6. Il ressort de ce qui a été dit au point 4 que la société ADB Conseils n’a jamais été en mesure de justifier l’existence des prestations correspondant à sa facture de juin 2015 ni, par suite, d’une créance détenue sur la société Syneval. Elle ne pouvait dès lors ignorer que la déduction d’une provision correspondant au risque de perdre une telle créance était sans fondement. Dans ces conditions, c’est à bon droit que l’administration a mis à la charge de la société ADB Conseils la majoration de 40 % pour manquement délibéré prévue par les dispositions précitées du a) de l’article 1729 du code général des impôts.
7. Il résulte de ce qui précède que la société ADB Conseils n’est pas fondée à soutenir que c’est à tort que, par le jugement attaqué, le tribunal administratif de Paris a rejeté sa demande tendant à la décharge des impositions litigieuses, en droits et pénalités.
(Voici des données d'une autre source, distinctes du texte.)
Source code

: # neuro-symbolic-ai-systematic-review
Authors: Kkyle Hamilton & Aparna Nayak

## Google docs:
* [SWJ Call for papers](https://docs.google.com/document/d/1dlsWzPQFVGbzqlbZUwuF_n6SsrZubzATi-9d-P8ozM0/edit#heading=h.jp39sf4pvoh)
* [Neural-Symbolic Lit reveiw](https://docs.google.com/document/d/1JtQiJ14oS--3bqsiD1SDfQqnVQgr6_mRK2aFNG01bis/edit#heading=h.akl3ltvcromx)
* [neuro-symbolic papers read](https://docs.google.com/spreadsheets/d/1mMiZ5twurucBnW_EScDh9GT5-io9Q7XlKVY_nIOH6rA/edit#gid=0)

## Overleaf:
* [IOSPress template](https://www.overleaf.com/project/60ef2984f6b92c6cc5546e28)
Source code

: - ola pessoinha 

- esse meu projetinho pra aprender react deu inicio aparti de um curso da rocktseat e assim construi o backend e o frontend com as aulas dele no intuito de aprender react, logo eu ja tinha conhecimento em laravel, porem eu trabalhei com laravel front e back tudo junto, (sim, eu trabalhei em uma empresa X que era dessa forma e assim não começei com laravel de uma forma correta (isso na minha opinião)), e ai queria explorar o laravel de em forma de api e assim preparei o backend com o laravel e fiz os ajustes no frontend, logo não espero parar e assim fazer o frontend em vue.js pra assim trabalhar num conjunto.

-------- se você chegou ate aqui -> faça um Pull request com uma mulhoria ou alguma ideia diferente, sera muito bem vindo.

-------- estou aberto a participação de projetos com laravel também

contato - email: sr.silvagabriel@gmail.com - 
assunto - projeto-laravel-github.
Par voie de conséquence, les conclusions présentées par la société requérante sur le fondement de l’article L. 761-1 du code de justice administrative doivent être rejetées.
DÉCIDE :
Article 1er : La requête de la SARL ADB Conseils est rejetée.
Article 2 : Le présent arrêt sera notifié à la SARL ADB Conseils et au ministre de l’économie, des finances et de la souveraineté industrielle, énergétique et numérique.
Copie en sera adressée à la direction régionale des finances publiques d’Ile-de-France et de Paris.
Délibéré après l’audience du 15 octobre 2025, à laquelle siégeaient :
- Mme Vidal, présidente de chambre,
- Mme Breillon, première conseillère,
- M. Segretain, premier conseiller.
Rendu public par mise à disposition au greffe le 29 octobre 2025.
Le rapporteur,
A. SEGRETAIN
La présidente,
S. VIDAL
Le greffier,
C. MONGIS
La République mande et ordonne au ministre de l’économie, des finances et de la souveraineté industrielle, énergétique et numérique en ce qui le concerne ou à tous commissaires de justice à ce requis en ce qui concerne les voies de droit commun contre les parties privées, de pourvoir à l’exécution de la présente décision.